Hackers suspected of working on behalf of the Chinese government exploited a maximum-severity vulnerability, which had received a patch 16 months earlier, to compromise a telecommunications provider in Canada, officials from that country and the US said Monday.

“The Cyber Centre is aware of malicious cyber activities currently targeting Canadian telecommunications companies,” officials for the center, the Canadian government’s primary cybersecurity agency, said in a statement. “The responsible actors are almost certainly PRC state-sponsored actors, specifically Salt Typhoon.” The FBI issued its own nearly identical statement.

A major security lapse

Salt Typhoon is the name researchers and government officials use to track one of several discreet groups known to hack nations all over the world on behalf of the People’s Republic of China. In October 2023, researchers disclosed that hackers had backdoored more than 10,000 Cisco devices by exploiting CVE-2023-20198, a vulnerability with a maximum severity rating of 10.

Any switch, router, or wireless LAN controller running Cisco’s iOS XE that had the HTTP or HTTPS server feature enabled and exposed to the Internet was vulnerable. Cisco released a security patch about a week after security firm VulnCheck published its report.

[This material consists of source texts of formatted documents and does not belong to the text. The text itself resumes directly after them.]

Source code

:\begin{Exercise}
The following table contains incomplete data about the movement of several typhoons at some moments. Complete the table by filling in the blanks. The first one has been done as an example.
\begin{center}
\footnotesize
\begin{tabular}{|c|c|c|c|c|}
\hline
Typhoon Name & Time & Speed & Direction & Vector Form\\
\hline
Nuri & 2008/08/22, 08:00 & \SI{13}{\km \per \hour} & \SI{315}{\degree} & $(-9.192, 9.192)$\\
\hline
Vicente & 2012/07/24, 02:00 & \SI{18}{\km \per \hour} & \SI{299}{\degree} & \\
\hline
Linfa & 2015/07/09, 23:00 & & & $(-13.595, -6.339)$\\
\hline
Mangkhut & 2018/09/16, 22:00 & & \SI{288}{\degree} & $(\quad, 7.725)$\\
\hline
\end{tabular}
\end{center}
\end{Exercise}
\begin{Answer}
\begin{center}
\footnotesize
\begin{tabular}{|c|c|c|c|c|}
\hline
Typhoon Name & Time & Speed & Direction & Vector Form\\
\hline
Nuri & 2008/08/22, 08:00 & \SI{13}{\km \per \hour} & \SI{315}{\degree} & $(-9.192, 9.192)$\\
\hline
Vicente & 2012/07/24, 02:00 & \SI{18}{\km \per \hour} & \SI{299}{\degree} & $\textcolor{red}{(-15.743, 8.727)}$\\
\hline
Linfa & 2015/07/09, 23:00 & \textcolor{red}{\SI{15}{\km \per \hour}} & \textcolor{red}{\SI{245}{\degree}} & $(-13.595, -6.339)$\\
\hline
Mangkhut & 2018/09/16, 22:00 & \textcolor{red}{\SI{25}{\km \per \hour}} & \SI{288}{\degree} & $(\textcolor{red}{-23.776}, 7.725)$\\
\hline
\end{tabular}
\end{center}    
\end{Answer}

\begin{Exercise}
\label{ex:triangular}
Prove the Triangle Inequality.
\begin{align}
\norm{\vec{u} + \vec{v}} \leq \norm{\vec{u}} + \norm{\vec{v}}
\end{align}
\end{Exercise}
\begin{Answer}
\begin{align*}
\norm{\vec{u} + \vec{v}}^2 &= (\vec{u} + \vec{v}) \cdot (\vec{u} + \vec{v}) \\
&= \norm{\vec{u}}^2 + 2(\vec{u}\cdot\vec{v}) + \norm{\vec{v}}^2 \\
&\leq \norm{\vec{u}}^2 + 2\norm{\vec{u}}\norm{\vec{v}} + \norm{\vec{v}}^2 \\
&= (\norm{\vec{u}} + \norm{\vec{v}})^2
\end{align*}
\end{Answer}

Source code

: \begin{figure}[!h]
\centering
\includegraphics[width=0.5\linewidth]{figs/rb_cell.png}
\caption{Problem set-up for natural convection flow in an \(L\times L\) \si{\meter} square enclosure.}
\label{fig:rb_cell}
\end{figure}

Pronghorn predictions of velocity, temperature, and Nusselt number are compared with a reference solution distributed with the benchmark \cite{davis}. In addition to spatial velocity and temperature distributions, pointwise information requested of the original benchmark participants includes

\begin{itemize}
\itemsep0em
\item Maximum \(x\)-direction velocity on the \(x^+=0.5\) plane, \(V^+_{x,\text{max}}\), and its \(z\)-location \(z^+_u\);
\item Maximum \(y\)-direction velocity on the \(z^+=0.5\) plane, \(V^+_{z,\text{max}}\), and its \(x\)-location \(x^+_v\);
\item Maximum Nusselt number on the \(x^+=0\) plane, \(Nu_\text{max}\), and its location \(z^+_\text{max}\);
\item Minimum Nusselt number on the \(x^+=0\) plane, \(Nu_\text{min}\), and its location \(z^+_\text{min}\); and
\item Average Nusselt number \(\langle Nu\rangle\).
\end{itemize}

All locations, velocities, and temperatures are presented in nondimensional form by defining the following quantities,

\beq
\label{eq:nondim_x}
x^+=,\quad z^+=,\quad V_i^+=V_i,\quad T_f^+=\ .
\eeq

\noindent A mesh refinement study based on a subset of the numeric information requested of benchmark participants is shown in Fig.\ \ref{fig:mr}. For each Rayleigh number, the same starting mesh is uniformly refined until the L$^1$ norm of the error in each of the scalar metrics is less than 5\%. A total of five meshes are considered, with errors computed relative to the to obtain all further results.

Salt Typhoon has been linked to hacks last year that compromised multiple US-based telecom companies, including Verizon and AT&T. The Wall Street Journal, citing unnamed officials, said the hackers likely used their monthslong covert access to monitor wiretap systems the companies employ on behalf of governmental agencies. Salt Typhoon members also had access to other types of Internet traffic, the WSJ reported.